I watched this Greek film (the title translates as Dogtooth) during GIS week,
which made me think about how 'the everyday' doesn't have to be mundane;
for some people every day is unimaginably bizzarre.



Though this film is obviously not animated, actually focusing very strongly on traditional filming, I want to use these ideas to make my animation unsettling and unusual.

Monday 7 March 2011

Kirsten Lepore

Just discovered this animator
she's been getting a lot of awards!!


Here's an everyday conversation about becoming a vegan...

Sunday 6 March 2011

Make up/ body paint

I brainstormed 'the everyday' and daily routine
and decided to focus on the application of make-up as an everyday event that is often overlooked.
I found the following videos to start off my ideas, though I want to work on a smaller scale and with human-like objects rather than people.

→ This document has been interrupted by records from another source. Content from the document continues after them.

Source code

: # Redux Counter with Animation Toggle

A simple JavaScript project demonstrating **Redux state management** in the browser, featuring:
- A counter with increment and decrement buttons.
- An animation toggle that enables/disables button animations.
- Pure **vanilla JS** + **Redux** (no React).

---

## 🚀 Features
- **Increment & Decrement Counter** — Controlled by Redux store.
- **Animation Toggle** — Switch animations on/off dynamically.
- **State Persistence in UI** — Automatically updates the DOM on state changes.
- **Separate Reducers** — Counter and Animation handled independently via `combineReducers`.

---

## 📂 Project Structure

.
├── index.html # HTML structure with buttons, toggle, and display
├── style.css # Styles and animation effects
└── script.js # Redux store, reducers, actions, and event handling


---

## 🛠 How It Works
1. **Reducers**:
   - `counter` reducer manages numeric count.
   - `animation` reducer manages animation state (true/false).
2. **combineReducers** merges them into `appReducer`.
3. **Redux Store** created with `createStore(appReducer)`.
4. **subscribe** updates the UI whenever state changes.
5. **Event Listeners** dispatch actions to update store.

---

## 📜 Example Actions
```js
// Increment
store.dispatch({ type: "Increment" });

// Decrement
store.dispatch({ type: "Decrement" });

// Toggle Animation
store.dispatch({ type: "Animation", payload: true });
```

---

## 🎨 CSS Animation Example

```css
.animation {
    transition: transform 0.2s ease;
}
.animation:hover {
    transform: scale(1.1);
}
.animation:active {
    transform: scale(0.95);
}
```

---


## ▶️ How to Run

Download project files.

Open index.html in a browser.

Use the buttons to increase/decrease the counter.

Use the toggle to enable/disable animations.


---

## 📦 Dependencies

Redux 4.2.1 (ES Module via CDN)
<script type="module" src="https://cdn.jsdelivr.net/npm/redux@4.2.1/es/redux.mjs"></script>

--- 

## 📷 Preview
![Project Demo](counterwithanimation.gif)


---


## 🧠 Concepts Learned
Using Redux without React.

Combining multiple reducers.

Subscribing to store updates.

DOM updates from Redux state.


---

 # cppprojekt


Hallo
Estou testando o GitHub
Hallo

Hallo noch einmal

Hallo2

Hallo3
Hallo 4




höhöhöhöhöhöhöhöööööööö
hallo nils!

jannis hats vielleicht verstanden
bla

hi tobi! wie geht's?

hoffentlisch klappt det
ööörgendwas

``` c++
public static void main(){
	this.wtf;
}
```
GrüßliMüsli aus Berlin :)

This one from the early 60s is amazing as it also tells a story
I am considering also using prosthetics/ adding or subtracting parts of the face for a more extreme effect.

I need to begin brainstorming visually, for example sourcing objects, making models, and trying out effects and timing.

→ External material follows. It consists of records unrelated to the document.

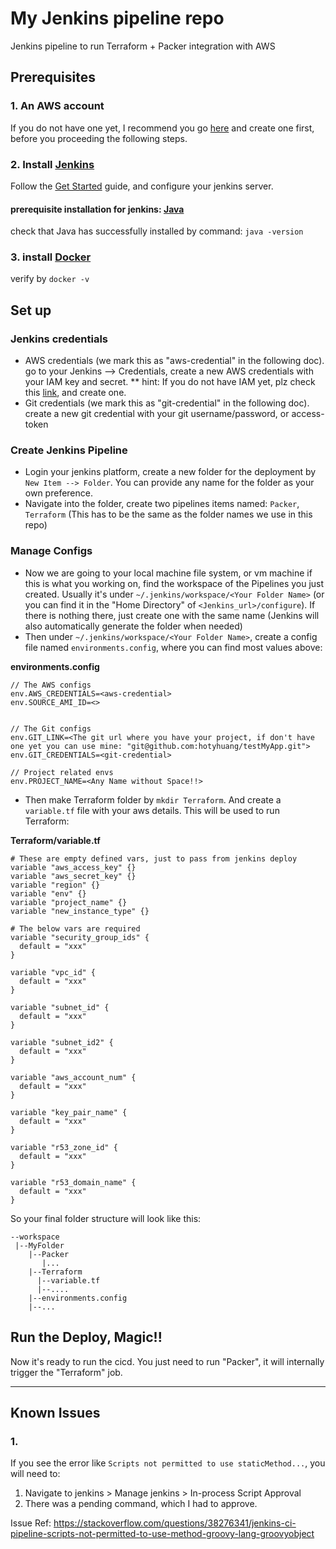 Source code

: # My Jenkins pipeline repo

Jenkins pipeline to run Terraform + Packer integration with AWS

## Prerequisites

### 1. An AWS account
If you do not have one yet, I recommend you go [here](https://aws.amazon.com/console/) and create one first, before you proceeding the following steps.

### 2. Install [Jenkins](https://jenkins.io/)
Follow the [Get Started](https://jenkins.io/doc/pipeline/tour/getting-started/) guide, and configure your jenkins server.

#### prerequisite installation for jenkins: [Java](https://www.oracle.com/technetwork/java/javase/downloads/index.html)
check that Java has successfully installed by command: `java -version`

### 3. install [Docker](https://docs.docker.com/)
verify by `docker -v`


## Set up

### Jenkins credentials
* AWS credentials (we mark this as "aws-credential" in the following doc). go to your Jenkins --> Credentials, create a new AWS credentials with your IAM key and secret.
** hint: If you do not have IAM yet, plz check this [link](https://docs.aws.amazon.com/IAM/latest/UserGuide/id_roles_create_for-user.html), and create one.
* Git credentials (we mark this as "git-credential" in the following doc). create a new git credential with your git username/password, or access-token

### Create Jenkins Pipeline
* Login your jenkins platform, create a new folder for the deployment by `New Item --> Folder`. You can provide any name for the folder as your own preference. 
* Navigate into the folder, create two pipelines items named: `Packer`, `Terraform` (This has to be the same as the folder names we use in this repo)

### Manage Configs
* Now we are going to your local machine file system, or vm machine if this is what you working on, find the workspace of the Pipelines you just created. Usually it's under `~/.jenkins/workspace/<Your Folder Name>` (or you can find it in the "Home Directory" of `<Jenkins_url>/configure`). If there is nothing there, just create one with the same name (Jenkins will also automatically generate the folder when needed)
* Then under `~/.jenkins/workspace/<Your Folder Name>`, create a config file named `environments.config`, where you can find most values above:

**environments.config**
```
// The AWS configs
env.AWS_CREDENTIALS=<aws-credential>
env.SOURCE_AMI_ID=<>


// The Git configs
env.GIT_LINK=<The git url where you have your project, if don't have one yet you can use mine: "git@github.com:hotyhuang/testMyApp.git">
env.GIT_CREDENTIALS=<git-credential>

// Project related envs
env.PROJECT_NAME=<Any Name without Space!!>
```

* Then make Terraform folder by `mkdir Terraform`. And create a `variable.tf` file with your aws details. This will be used to run Terraform:

**Terraform/variable.tf**
```
# These are empty defined vars, just to pass from jenkins deploy
variable "aws_access_key" {}
variable "aws_secret_key" {}
variable "region" {}
variable "env" {}
variable "project_name" {}
variable "new_instance_type" {}

# The below vars are required
variable "security_group_ids" {
  default = "xxx"
}

variable "vpc_id" {
  default = "xxx"
}

variable "subnet_id" {
  default = "xxx"
}

variable "subnet_id2" {
  default = "xxx"
}

variable "aws_account_num" {
  default = "xxx"
}

variable "key_pair_name" {
  default = "xxx"
}

variable "r53_zone_id" {
  default = "xxx"
}

variable "r53_domain_name" {
  default = "xxx"
}
```

So your final folder structure will look like this:

```
--workspace
 |--MyFolder
    |--Packer
       |...
    |--Terraform
      |--variable.tf
      |--....
    |--environments.config
    |--...
```

## Run the Deploy, Magic!!

Now it's ready to run the cicd. You just need to run "Packer", it will internally trigger the "Terraform" job.

---------------
## Known Issues

### 1.

If you see the error like `Scripts not permitted to use staticMethod...`, you will need to:
1. Navigate to jenkins > Manage jenkins > In-process Script Approval
2. There was a pending command, which I had to approve.

Issue Ref: https://stackoverflow.com/questions/38276341/jenkins-ci-pipeline-scripts-not-permitted-to-use-method-groovy-lang-groovyobject
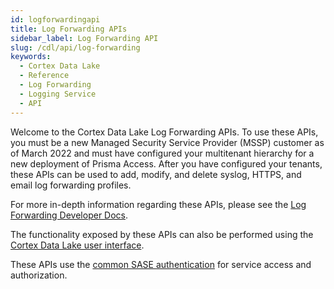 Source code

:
 ```yaml
---
id: logforwardingapi
title: Log Forwarding APIs
sidebar_label: Log Forwarding API
slug: /cdl/api/log-forwarding
keywords:
  - Cortex Data Lake
  - Reference
  - Log Forwarding
  - Logging Service
  - API
---
```


Welcome to the Cortex Data Lake Log Forwarding APIs. To use these APIs, you must be a new Managed Security Service Provider (MSSP) customer as of March 2022 and must have configured your multitenant hierarchy for a new deployment of Prisma Access.
After you have configured your tenants, these APIs can be used to add, modify, and delete syslog, HTTPS, and email log forwarding profiles.

For more in-depth information regarding these APIs, please see the 
[Log Forwarding Developer Docs](/cdl/docs/log-forwarding/).

The functionality exposed by these APIs can also be performed using the [Cortex Data Lake user interface](https://docs.paloaltonetworks.com/cortex/cortex-data-lake/cortex-data-lake-getting-started/get-started-with-log-forwarding-app).

These APIs use the [common SASE authentication](/sase/docs/getstarted) for service access and authorization.

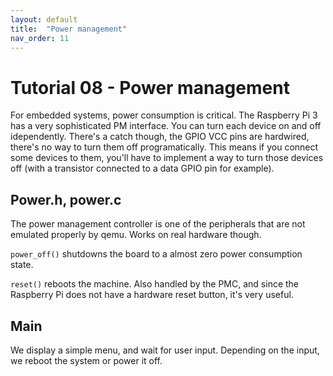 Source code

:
 ```yaml
---
layout: default
title:  "Power management"
nav_order: 11
---
```


Tutorial 08 - Power management
==============================

For embedded systems, power consumption is critical. The Raspberry Pi 3 has a very sophisticated
PM interface. You can turn each device on and off idependently. There's a catch though, the GPIO
VCC pins are hardwired, there's no way to turn them off programatically. This means if you connect
some devices to them, you'll have to implement a way to turn those devices off (with a transistor
connected to a data GPIO pin for example).

Power.h, power.c
----------------

The power management controller is one of the peripherals that are not emulated properly by qemu.
Works on real hardware though.

`power_off()` shutdowns the board to a almost zero power consumption state.

`reset()` reboots the machine. Also handled by the PMC, and since the Raspberry Pi does not have
a hardware reset button, it's very useful.

Main
----

We display a simple menu, and wait for user input. Depending on the input, we reboot the system or
power it off.
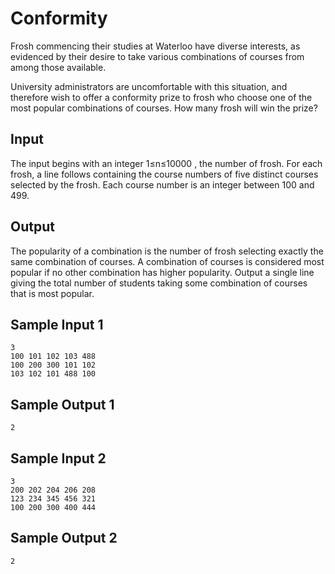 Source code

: # Conformity

Frosh commencing their studies at Waterloo have diverse interests, as evidenced by their desire to take various combinations of courses from among those available.

University administrators are uncomfortable with this situation, and therefore wish to offer a conformity prize to frosh who choose one of the most popular combinations of courses. How many frosh will win the prize?

## Input

The input begins with an integer 1≤n≤10000
, the number of frosh. For each frosh, a line follows containing the course numbers of five distinct courses selected by the frosh. Each course number is an integer between 100 and 499.

## Output

The popularity of a combination is the number of frosh selecting exactly the same combination of courses. A combination of courses is considered most popular if no other combination has higher popularity. Output a single line giving the total number of students taking some combination of courses that is most popular.

## Sample Input 1

```
3
100 101 102 103 488
100 200 300 101 102
103 102 101 488 100
```

## Sample Output 1
```
2
```
## Sample Input 2

```
3
200 202 204 206 208
123 234 345 456 321
100 200 300 400 444
```

## Sample Output 2
```
2
```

WHY MAKE UP? From a personal perspective and for many girls/women I interact with, make up is an essential part of everyday life and daily routine. A lot of people I know won't leave the house without make up, and shows like Snog Marry Avoid expose people who are so addicted to make up that it's scaring people away from them. I started my research with child beauty pageants, a perfect example of the unnecessary and horrific overuse of make up in everyday life. These 'living dolls' are barely recognisable under thick layers of tan, foundation, mascara, eyeshadow and glitter, looking more like mini drag queens than pretty little girls. I want to expose this sense of make up as a burden that congeals and conceals beauty instead of complimenting it.

Ruth Hogben/ other influences

I've been watching a lot of Ruth Hogben fashion films and, though not strictly animation, they have a fascinating contrast between fluid and jerky motion.

I also love her use of fast/slow motion, symmetry and repetition.

I watched an interesting interview where she said she starts not with the music, or a visual idea, but with the garments themselves. The rest of the ideas stem from this.

She has worked with Lady Gaga for her tour interludes and designers like Celine and Gareth Pugh, sometimes even replacing their catwalk shows entirely with her fashion films. This is the future!

I particularly like this Nick Knight film (edited by Hogben) which reminds me of the dark style of the Quay Brothers. It is inspired by Annie Chapman who Jack the Ripper killed on the site of my old workplace (All Saints, Jack's Place) so I feel quite a strong connection to it - we always said the building was haunted.

I have been re-watching films by the Brothers Quay and this has led me to consider using 3D animation - something i have not done since the first week. I might even use found objects/dolls as they have done, though I want a more colourful and updated interpretation.

Terrifying...

Friday 25 February 2011

Everyday

I have read through the brief and am yet to sit down and brainstorm visual ideas, but I know what audio I would like to use and plan to use this as a starting point.
The song reminds me of the frantic, rushed way I get ready in the morning as I'm always running late.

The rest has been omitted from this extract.